L’activité d’opérateur télécom B2B serait donc un franc succès et il resterait maintenant à développer autant celle des services informatiques, l’autre mission initiale de Jaguar Network.  

Une première étape a consisté à ajouter à son catalogue d’offres des services de cybersécurité. Le rachat du Français iTrust, en avril dernier, a permis à Free Pro de proposer aux entreprises une surveillance complète de leurs sites, avec des alertes en cas de cyberattaque, doublées en option de toute une gamme d’interventions d’urgence. C’est cette stratégie qui doit doucement conduire au cloud privé.

« La seconde étape est d’être certifié SecNumCloud. Je vous annonce donc officiellement que nous avons lancé la démarche pour pouvoir candidater.

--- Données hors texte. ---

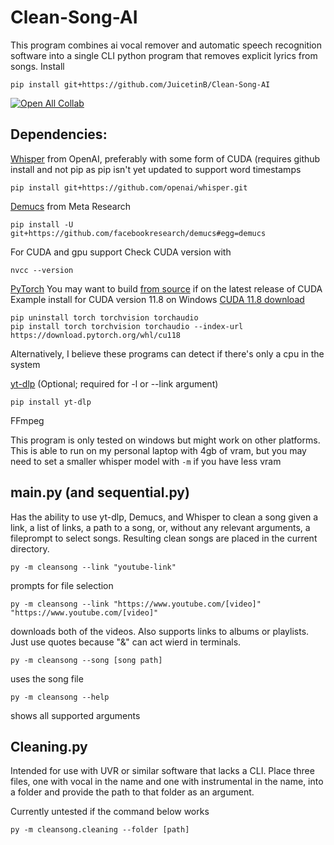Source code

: # Clean-Song-AI
This program combines ai vocal remover and automatic speech recognition software into a single CLI python program that removes explicit lyrics from songs.
Install
```
pip install git+https://github.com/JuicetinB/Clean-Song-AI
```
[![Open All Collab](https://colab.research.google.com/assets/colab-badge.svg)](https://colab.research.google.com/github/JuicetinB/Clean-Song-AI/blob/main/Clean.ipynb)
## Dependencies:
[Whisper](https://github.com/openai/whisper) from OpenAI, preferably with some form of CUDA (requires github install and not pip as pip isn't yet updated to support word timestamps
```
pip install git+https://github.com/openai/whisper.git
```
[Demucs](https://github.com/facebookresearch/demucs) from Meta Research
```
pip install -U git+https://github.com/facebookresearch/demucs#egg=demucs
```
For CUDA and gpu support
Check CUDA version with 
```
nvcc --version
```
[PyTorch](https://pytorch.org/get-started/locally/)
You may want to build [from source](https://github.com/pytorch/pytorch#from-source) if on the latest release of CUDA
Example install for CUDA version 11.8 on Windows
[CUDA 11.8 download](https://developer.nvidia.com/cuda-11-8-0-download-archive)
```
pip uninstall torch torchvision torchaudio
pip install torch torchvision torchaudio --index-url https://download.pytorch.org/whl/cu118
```
Alternatively, I believe these programs can detect if there's only a cpu in the system

[yt-dlp](https://github.com/yt-dlp) (Optional; required for -l or --link argument)
```
pip install yt-dlp
```
FFmpeg

This program is only tested on windows but might work on other platforms. This is able to run on my personal laptop with 4gb of vram, but you may need to set a smaller whisper model with `-m` if you have less vram

## __main__.py (and sequential.py)
Has the ability to use yt-dlp, Demucs, and Whisper to clean a song given a link, a list of links, a path to a song, or, without any relevant arguments, a fileprompt to select songs. Resulting clean songs are placed in the current directory.
```
py -m cleansong --link "youtube-link"
```
prompts for file selection
```
py -m cleansong --link "https://www.youtube.com/[video]" "https://www.youtube.com/[video]"
```
downloads both of the videos. Also supports links to albums or playlists. Just use quotes because "&" can act wierd in terminals.
```
py -m cleansong --song [song path]
```
uses the song file
```
py -m cleansong --help
```
shows all supported arguments

## Cleaning.py
Intended for use with UVR or similar software that lacks a CLI.
Place three files, one with vocal in the name and one with instrumental in the name, into a folder and provide the path to that folder as an argument.

Currently untested if the command below works
```
py -m cleansong.cleaning --folder [path]
```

La soutenance a eu lieu fin septembre », lance Denis Planat.

Photo de Denis Planat, DG de Free Pro.
Denis Planat, DG de Free Pro.

« L’une de nos forces est d’être déjà hébergeur de santé (HDS), d’être déjà certifié ISO 27001 depuis des années et de ne pas économiser nos efforts pour démontrer que nous nous engageons perpétuellement dans des démarches vertueuses », ajoute-t-il, en sachant pertinemment que le processus de candidature SecNumCloud pourrait durer plus d’un an.

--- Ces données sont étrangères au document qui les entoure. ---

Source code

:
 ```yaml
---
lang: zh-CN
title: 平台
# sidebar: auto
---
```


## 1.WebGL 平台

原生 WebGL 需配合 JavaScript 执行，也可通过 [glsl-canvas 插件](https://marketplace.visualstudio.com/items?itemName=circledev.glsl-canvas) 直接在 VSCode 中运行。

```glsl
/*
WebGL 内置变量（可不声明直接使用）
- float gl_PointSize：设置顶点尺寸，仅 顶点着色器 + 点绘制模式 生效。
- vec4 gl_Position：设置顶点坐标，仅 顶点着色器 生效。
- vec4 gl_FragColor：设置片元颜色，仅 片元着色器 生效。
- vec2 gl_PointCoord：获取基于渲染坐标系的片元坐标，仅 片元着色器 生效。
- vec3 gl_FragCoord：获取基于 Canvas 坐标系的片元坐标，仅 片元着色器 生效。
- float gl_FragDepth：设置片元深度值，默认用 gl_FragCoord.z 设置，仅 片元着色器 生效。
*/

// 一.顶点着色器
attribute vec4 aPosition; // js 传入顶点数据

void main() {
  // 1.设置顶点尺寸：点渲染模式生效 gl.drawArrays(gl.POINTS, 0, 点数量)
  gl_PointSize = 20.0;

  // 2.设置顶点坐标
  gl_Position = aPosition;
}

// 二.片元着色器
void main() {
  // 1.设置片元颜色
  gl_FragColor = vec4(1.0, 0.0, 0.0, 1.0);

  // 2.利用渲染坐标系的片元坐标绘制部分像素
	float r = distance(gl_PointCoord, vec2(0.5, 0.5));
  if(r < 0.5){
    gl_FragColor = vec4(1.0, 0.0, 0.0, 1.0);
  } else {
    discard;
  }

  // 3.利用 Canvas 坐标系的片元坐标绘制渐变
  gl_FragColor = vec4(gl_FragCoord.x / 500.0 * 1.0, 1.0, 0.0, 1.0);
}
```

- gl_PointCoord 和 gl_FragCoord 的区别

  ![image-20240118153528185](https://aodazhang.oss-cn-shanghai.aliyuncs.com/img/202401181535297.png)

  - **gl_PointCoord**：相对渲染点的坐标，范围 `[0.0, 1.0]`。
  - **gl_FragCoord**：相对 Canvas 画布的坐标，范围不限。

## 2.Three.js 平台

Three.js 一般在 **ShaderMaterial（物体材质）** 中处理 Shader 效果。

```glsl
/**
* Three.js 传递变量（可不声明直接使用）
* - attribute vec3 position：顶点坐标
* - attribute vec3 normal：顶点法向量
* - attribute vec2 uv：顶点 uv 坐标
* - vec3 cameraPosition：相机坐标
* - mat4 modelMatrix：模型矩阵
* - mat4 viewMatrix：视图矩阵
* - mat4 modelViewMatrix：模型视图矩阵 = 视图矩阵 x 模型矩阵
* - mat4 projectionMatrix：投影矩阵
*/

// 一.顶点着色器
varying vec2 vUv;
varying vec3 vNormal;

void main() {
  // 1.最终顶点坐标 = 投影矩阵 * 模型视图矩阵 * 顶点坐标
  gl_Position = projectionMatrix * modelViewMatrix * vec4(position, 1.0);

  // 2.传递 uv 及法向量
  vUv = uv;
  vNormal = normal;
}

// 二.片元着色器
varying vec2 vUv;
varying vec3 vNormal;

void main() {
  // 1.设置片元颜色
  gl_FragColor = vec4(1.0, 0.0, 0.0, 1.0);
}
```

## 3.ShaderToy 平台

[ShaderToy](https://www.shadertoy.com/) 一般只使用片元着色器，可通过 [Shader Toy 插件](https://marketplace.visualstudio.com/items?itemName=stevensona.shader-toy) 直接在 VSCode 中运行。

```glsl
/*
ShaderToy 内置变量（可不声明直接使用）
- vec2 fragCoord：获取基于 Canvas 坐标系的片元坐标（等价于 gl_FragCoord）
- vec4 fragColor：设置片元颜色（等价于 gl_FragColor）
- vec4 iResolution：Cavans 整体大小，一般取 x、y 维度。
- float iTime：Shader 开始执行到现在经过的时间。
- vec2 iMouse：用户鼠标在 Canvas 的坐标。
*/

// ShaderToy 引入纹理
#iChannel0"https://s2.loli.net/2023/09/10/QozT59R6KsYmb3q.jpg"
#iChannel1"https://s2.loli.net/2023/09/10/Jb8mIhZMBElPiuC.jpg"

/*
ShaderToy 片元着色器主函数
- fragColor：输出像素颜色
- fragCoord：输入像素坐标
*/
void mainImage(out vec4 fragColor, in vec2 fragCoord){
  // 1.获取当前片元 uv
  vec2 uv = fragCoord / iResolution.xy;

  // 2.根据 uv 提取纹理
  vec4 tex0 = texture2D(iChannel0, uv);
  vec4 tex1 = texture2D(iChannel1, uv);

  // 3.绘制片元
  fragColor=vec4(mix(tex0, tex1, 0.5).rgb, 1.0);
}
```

Pour l’heure, les services cloud ayant obtenu la certification SecNumCloud sont les offres IaaS privées des Français Cloud Temple (nouvel entrant), OutScale, OVHcloud et Worldline (ex-filiale d’Atos), ainsi que les offres collaboratives en SaaS du Français Oodrive. Dans ce panel, OVHcloud est le seul à exploiter ses IaaS privées dans ses propres datacenters. Un avantage sur lequel compte bien rivaliser Iliad. Tous les autres font héberger leurs serveurs dans des datacenters construits en France par Equinix (américain), Digital Reality (américain), ou encore TeleHouse (japonais).

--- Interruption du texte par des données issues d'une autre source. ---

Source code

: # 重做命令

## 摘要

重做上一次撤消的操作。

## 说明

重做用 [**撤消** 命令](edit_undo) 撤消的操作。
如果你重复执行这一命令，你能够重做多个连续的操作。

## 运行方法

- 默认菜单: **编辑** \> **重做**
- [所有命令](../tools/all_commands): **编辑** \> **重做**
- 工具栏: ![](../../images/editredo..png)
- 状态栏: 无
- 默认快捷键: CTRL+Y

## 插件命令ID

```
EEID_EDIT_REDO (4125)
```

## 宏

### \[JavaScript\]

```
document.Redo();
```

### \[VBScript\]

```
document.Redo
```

Reste que les entreprises pourraient ne pas très bien comprendre pourquoi le cloud privé d’Iliad serait à aller chercher chez l’opérateur B2B Free Pro, plutôt que chez le fournisseur de cloud public Scaleway. D’autant que le concurrent OVHcloud n’utilise qu’une seule marque pour les deux types de clouds.

« D’une part, cela ne change rien techniquement. Sur les projets hybrides, avec une partie en cloud public et une autre en cloud privé, nous travaillons main dans la main avec Scaleway », rétorque Denis Planat.

En pratique, LeMagIT croit comprendre que la différence se fera surtout pour les entreprises sur les certifications plus nombreuses dont Free Pro pourrait se prévaloir en tant que cloud privé, alors que Scaleway est nécessairement plus limité en tant que cloud public.

« D’autre part, oui, je vous l’accorde, il peut y avoir un problème de lisibilité. Un problème qui tient au fait que Scaleway appartient depuis vingt ans à Iliad, alors que Jaguar Network n’a été intégré au groupe qu’il y a quatre ans. Nous avons pleinement conscience du risque que notre message puisse être brouillé. Mais je vous garantis que nous nous attachons à lever toute ambiguïté. Scaleway et Free Pro seront associés dans tous les événements, dans toutes les communications, dans toutes les opérations », conclut Denis Planat.